▸ **WHAT YOU ARE ASKED TO DO**: Lines with the string "your" are to be identified in the listing and copied.

★ ★ ★ ★

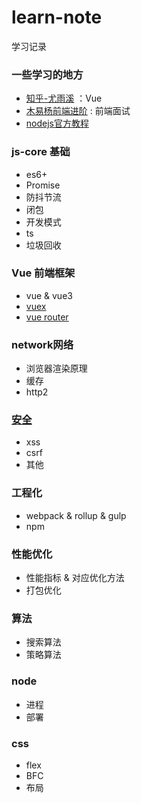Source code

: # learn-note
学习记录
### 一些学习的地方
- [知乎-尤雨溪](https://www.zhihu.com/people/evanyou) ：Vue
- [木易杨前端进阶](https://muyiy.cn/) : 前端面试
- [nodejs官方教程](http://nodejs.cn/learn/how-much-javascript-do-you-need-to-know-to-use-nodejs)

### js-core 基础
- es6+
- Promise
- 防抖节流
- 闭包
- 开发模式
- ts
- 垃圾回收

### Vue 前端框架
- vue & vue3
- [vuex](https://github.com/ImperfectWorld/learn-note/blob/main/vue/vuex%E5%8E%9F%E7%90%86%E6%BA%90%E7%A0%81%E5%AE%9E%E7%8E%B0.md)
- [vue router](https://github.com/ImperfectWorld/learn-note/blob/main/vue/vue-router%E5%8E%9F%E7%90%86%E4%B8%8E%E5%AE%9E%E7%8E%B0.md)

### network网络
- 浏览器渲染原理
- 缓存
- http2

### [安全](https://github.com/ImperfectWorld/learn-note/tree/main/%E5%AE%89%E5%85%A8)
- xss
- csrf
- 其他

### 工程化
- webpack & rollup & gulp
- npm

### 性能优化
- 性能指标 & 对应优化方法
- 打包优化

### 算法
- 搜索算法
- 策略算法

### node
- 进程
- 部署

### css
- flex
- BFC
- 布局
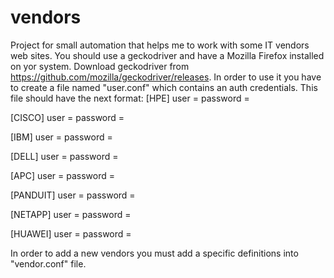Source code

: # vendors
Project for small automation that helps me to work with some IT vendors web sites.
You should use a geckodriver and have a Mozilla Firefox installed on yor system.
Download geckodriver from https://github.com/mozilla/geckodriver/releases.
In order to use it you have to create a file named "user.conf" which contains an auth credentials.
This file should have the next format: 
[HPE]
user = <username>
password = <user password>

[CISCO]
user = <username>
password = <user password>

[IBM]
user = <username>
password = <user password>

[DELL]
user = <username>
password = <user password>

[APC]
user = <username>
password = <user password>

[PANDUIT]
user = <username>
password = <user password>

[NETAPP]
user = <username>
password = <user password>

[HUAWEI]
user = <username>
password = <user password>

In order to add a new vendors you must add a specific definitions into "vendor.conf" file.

★ ★ ★ ★

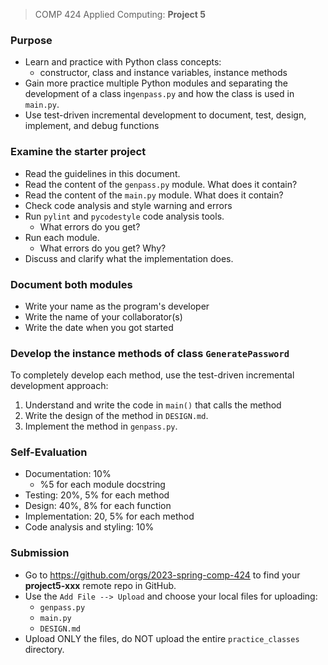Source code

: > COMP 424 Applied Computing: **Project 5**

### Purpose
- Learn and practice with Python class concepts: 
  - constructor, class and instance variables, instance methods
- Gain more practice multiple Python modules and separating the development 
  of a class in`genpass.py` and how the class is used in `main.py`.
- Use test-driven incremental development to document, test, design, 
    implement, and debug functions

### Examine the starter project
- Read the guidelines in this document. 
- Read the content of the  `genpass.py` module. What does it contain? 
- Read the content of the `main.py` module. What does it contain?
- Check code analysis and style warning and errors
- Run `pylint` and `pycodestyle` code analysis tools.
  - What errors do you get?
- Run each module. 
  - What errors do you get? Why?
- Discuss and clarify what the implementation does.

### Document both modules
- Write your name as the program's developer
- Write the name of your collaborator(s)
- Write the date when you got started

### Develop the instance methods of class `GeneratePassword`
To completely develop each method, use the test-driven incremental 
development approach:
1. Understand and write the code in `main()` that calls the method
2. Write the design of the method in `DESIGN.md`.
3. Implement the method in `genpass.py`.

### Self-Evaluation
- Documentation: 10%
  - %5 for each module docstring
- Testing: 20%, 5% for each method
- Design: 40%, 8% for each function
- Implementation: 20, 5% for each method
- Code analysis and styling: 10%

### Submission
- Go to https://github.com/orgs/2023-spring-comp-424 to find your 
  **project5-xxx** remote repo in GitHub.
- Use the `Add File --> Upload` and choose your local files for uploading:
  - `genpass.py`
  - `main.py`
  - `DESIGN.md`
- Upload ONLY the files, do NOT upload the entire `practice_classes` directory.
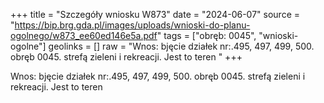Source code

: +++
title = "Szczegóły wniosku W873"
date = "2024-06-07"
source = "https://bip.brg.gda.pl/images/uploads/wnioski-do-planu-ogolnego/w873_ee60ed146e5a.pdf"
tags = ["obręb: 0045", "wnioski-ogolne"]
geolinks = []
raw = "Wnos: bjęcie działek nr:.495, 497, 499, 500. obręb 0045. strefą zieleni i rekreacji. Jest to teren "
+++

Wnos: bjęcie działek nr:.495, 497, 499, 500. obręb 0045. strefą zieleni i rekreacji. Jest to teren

★ ★ ★ ★

▸ **SOLUTION FOR THIS TASK**:
- Write your name as the program's developer
- Write the name of your collaborator(s)
- Go to https://github.com/orgs/2023-spring-comp-424 to find your 
- Use the `Add File --> Upload` and choose your local files for uploading:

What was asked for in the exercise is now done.